[Dataset entries]
Segment Open

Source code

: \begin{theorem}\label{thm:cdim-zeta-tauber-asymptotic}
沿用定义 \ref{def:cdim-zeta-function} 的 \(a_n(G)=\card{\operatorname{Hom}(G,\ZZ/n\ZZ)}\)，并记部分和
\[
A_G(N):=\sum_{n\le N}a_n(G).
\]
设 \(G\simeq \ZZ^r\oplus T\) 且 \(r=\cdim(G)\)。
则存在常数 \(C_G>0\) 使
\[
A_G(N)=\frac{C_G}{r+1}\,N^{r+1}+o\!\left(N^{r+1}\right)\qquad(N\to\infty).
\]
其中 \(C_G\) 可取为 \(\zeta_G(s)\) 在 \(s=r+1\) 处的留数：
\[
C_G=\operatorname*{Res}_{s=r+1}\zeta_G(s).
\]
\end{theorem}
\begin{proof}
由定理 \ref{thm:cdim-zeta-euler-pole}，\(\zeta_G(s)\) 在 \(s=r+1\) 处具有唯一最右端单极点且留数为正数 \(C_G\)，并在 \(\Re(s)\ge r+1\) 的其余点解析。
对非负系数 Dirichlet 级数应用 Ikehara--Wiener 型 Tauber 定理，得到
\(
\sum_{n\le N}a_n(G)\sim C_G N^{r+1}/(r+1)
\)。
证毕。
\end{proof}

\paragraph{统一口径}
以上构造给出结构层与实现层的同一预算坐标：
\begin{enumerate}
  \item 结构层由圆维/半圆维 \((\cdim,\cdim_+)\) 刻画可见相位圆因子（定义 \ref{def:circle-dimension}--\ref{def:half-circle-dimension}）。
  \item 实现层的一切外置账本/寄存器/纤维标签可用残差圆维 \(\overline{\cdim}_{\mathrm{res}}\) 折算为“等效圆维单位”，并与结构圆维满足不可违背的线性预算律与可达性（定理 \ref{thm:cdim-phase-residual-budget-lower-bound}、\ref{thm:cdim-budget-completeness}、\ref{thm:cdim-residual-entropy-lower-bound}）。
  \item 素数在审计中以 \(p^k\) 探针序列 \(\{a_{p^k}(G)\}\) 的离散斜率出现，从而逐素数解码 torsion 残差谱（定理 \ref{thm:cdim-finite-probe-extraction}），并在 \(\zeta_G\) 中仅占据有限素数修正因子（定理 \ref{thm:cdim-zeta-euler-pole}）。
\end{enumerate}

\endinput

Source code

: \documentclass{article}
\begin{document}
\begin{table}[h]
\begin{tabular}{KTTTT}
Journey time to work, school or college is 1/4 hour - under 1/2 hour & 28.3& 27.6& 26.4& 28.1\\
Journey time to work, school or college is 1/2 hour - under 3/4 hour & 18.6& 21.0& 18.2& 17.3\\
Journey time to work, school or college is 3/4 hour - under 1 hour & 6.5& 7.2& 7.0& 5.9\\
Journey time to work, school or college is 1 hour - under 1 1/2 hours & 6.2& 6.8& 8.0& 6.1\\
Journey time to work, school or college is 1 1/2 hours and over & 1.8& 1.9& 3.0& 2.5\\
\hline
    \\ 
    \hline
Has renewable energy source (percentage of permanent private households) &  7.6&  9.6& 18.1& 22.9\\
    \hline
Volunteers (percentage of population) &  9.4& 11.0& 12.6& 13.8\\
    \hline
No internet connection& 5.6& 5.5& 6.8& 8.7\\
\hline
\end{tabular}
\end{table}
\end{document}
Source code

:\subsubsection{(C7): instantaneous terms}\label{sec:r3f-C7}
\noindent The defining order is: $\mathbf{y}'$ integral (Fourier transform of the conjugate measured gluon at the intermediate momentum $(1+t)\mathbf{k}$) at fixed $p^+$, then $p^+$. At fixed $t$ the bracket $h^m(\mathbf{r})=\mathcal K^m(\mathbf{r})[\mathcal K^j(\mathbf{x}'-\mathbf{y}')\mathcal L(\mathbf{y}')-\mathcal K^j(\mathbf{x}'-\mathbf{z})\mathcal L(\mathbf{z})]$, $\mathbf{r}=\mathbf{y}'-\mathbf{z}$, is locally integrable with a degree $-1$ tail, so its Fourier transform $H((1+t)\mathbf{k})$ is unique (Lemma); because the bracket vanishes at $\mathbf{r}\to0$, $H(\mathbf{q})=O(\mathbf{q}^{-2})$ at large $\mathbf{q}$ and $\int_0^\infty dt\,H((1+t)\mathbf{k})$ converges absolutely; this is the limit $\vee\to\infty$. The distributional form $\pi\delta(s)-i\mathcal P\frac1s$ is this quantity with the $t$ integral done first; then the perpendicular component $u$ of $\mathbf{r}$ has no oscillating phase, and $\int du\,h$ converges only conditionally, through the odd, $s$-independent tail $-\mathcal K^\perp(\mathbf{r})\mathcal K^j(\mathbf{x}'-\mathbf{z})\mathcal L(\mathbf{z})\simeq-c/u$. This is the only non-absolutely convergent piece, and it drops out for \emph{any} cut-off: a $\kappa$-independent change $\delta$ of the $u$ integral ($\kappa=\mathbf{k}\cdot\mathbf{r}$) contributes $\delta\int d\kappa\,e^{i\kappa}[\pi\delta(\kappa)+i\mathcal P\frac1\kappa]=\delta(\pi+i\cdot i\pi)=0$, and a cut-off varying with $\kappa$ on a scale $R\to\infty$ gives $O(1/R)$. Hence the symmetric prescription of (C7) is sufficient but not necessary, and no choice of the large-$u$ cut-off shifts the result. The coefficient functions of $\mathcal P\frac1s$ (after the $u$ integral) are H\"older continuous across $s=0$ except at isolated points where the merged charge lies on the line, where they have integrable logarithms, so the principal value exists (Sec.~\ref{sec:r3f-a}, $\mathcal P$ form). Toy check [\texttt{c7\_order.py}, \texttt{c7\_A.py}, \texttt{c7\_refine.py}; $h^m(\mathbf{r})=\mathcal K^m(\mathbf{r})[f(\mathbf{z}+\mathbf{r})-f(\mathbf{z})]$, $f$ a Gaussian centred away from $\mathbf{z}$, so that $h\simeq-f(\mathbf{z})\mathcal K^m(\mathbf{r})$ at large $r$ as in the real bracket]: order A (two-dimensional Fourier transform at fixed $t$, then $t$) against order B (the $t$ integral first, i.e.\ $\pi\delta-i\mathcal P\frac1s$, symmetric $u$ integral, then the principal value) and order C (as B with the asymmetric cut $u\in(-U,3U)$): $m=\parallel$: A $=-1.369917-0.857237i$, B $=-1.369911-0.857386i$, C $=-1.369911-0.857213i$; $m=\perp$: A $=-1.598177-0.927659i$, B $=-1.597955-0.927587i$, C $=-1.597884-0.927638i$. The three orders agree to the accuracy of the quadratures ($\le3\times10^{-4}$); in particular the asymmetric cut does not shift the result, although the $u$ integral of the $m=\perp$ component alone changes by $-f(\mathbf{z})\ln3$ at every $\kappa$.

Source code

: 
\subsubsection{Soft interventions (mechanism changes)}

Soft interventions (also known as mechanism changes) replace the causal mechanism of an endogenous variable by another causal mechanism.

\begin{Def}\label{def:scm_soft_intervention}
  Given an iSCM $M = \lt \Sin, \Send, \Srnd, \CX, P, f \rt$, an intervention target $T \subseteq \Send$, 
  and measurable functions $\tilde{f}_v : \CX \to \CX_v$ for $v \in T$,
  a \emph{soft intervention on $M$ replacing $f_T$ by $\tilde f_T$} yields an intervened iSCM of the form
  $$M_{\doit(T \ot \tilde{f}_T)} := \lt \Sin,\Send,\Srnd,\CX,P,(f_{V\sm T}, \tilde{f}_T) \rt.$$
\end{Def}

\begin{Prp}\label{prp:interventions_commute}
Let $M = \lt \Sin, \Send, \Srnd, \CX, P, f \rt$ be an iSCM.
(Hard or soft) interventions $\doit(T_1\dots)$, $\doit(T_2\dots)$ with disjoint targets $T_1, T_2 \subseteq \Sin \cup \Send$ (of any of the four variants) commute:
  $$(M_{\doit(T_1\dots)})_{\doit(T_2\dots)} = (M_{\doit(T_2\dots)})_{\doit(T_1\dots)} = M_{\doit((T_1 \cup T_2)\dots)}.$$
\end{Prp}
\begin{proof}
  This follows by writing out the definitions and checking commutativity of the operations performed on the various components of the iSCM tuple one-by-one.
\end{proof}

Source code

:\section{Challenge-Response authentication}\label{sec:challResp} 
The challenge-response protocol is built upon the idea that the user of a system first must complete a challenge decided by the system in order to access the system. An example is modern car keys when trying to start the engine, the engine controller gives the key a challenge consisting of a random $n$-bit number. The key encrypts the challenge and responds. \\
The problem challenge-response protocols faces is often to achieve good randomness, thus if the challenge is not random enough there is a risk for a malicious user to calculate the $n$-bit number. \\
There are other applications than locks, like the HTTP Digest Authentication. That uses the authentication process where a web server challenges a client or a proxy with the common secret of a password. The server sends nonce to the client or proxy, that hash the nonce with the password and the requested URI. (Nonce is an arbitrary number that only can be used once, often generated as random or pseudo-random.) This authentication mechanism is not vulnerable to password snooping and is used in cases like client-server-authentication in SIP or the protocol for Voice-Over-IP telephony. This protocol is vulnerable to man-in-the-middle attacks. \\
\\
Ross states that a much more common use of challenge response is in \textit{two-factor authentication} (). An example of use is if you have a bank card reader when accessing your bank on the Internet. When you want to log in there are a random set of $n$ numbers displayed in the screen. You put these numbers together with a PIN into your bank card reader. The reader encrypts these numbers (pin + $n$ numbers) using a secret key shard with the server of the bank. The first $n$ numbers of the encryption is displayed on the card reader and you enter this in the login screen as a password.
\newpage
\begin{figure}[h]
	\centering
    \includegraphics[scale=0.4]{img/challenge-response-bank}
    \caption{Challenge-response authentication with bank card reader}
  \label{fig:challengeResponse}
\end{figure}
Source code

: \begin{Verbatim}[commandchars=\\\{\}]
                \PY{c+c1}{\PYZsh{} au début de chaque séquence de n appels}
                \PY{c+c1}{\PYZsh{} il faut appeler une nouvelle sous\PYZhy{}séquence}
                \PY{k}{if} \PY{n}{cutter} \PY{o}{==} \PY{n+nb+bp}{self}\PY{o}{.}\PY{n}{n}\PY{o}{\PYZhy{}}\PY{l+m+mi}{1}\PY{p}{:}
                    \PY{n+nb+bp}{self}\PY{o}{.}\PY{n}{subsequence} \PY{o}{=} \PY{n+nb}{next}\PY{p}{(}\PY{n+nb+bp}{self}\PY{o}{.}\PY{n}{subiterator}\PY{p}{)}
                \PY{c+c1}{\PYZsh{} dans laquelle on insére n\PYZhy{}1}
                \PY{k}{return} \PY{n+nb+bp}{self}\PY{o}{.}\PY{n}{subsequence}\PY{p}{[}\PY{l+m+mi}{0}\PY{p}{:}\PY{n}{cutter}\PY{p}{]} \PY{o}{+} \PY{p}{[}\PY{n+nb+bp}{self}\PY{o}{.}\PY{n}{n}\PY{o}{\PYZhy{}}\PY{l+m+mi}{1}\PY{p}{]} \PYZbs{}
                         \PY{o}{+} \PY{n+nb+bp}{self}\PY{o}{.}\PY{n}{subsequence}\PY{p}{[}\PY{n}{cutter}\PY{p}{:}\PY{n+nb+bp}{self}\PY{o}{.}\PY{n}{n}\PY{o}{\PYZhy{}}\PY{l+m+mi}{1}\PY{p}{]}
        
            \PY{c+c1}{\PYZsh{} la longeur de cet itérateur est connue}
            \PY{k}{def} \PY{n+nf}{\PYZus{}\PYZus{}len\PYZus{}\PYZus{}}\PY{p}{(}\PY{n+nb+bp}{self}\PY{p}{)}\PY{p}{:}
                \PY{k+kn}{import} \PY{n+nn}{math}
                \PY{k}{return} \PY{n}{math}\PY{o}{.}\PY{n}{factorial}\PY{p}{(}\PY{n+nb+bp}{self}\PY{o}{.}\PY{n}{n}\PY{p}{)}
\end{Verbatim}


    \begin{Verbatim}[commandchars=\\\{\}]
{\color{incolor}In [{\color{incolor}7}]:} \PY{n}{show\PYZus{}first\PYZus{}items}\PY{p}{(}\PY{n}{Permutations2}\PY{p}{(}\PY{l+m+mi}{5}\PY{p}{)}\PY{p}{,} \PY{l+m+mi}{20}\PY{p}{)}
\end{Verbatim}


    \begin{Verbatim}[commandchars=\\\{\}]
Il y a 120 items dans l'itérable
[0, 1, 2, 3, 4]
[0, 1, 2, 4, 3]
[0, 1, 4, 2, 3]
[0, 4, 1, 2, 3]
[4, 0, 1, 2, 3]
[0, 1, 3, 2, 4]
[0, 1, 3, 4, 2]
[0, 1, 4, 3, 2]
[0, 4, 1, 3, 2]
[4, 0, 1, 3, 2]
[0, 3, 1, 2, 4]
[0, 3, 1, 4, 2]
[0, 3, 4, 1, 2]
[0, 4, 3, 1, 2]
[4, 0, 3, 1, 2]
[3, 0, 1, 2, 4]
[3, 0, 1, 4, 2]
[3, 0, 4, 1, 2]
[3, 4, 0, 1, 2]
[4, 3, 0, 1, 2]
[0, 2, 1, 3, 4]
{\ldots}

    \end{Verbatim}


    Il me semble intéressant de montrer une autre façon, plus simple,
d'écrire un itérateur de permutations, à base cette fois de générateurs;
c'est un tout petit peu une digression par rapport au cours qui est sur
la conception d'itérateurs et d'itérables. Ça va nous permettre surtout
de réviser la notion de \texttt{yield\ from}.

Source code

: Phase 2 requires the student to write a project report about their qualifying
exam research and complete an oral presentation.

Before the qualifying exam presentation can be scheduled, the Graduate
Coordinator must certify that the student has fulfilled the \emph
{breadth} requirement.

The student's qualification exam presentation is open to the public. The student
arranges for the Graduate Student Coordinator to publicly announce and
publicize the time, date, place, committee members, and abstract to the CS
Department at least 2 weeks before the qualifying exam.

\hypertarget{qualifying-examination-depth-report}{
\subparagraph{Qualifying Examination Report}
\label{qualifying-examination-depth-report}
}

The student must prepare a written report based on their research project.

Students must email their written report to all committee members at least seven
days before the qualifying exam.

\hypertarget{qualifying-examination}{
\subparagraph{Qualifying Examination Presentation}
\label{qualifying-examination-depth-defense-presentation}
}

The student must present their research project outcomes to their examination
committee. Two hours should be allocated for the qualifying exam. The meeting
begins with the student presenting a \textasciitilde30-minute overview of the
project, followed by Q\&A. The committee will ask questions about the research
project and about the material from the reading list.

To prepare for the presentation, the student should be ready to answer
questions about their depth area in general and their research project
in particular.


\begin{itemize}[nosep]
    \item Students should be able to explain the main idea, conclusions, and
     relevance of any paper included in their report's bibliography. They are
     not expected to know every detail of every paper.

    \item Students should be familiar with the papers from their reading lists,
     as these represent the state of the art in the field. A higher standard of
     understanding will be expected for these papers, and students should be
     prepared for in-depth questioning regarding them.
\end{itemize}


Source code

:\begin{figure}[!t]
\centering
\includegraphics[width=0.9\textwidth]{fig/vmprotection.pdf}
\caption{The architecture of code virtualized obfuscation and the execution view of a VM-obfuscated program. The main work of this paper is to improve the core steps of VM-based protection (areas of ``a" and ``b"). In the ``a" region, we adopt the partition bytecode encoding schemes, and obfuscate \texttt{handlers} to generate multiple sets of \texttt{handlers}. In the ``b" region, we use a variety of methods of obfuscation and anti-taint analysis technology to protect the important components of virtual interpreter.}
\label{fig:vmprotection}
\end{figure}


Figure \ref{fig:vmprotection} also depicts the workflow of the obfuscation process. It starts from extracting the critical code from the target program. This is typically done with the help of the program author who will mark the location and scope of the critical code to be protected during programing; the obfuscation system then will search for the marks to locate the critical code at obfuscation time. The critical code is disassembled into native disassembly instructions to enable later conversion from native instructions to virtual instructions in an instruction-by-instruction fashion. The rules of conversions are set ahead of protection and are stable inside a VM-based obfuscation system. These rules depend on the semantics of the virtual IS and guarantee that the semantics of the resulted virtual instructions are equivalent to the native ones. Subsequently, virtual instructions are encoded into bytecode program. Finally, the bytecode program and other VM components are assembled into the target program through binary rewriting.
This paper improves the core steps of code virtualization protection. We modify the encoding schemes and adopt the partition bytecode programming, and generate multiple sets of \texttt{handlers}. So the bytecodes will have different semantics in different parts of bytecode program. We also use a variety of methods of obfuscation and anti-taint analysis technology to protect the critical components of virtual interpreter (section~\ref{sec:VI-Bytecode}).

Segment Closed

What are the lines above, starting at the one with "committee. Two hours" and ending at the one with "idea, conclusions, and"? Give them again exactly, and only them.

**Answer below**
committee. Two hours should be allocated for the qualifying exam. The meeting
begins with the student presenting a \textasciitilde30-minute overview of the
project, followed by Q\&A. The committee will ask questions about the research
project and about the material from the reading list.

To prepare for the presentation, the student should be ready to answer
questions about their depth area in general and their research project
in particular.


\begin{itemize}[nosep]
    \item Students should be able to explain the main idea, conclusions, and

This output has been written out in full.